- Assignment: Restate the records word for word, omitting nothing.

- Available data:
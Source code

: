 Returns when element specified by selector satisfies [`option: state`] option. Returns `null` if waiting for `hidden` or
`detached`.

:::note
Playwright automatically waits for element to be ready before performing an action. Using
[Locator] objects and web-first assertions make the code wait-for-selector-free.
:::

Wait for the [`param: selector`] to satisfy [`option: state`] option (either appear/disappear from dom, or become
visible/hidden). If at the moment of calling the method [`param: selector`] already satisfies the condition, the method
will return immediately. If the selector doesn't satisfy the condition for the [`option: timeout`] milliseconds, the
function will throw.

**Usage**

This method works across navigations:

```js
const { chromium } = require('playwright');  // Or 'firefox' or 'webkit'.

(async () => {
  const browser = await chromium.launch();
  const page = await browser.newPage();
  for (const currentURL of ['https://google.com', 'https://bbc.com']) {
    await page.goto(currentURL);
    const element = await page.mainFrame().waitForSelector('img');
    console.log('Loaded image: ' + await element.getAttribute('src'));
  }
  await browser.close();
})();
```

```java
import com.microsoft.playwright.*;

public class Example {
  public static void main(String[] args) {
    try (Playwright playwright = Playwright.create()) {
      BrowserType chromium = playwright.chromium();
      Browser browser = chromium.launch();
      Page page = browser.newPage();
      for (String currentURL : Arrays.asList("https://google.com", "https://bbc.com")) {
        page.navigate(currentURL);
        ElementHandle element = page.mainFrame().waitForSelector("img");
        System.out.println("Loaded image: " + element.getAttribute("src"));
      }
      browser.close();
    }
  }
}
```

- Task solution:
Source code

: Returns when element specified by selector satisfies [`option: state`] option. Returns `null` if waiting for `hidden` or
`detached`.

:::note
Playwright automatically waits for element to be ready before performing an action. Using
[Locator] objects and web-first assertions make the code wait-for-selector-free.
:::

Wait for the [`param: selector`] to satisfy [`option: state`] option (either appear/disappear from dom, or become
visible/hidden). If at the moment of calling the method [`param: selector`] already satisfies the condition, the method
will return immediately. If the selector doesn't satisfy the condition for the [`option: timeout`] milliseconds, the
function will throw.

**Usage**

This method works across navigations:

```js
const { chromium } = require('playwright');  // Or 'firefox' or 'webkit'.

(async () => {
  const browser = await chromium.launch();
  const page = await browser.newPage();
  for (const currentURL of ['https://google.com', 'https://bbc.com']) {
    await page.goto(currentURL);
    const element = await page.mainFrame().waitForSelector('img');
    console.log('Loaded image: ' + await element.getAttribute('src'));
  }
  await browser.close();
})();
```

```java
import com.microsoft.playwright.*;

public class Example {
  public static void main(String[] args) {
    try (Playwright playwright = Playwright.create()) {
      BrowserType chromium = playwright.chromium();
      Browser browser = chromium.launch();
      Page page = browser.newPage();
      for (String currentURL : Arrays.asList("https://google.com", "https://bbc.com")) {
        page.navigate(currentURL);
        ElementHandle element = page.mainFrame().waitForSelector("img");
        System.out.println("Loaded image: " + element.getAttribute("src"));
      }
      browser.close();
    }
  }
}
```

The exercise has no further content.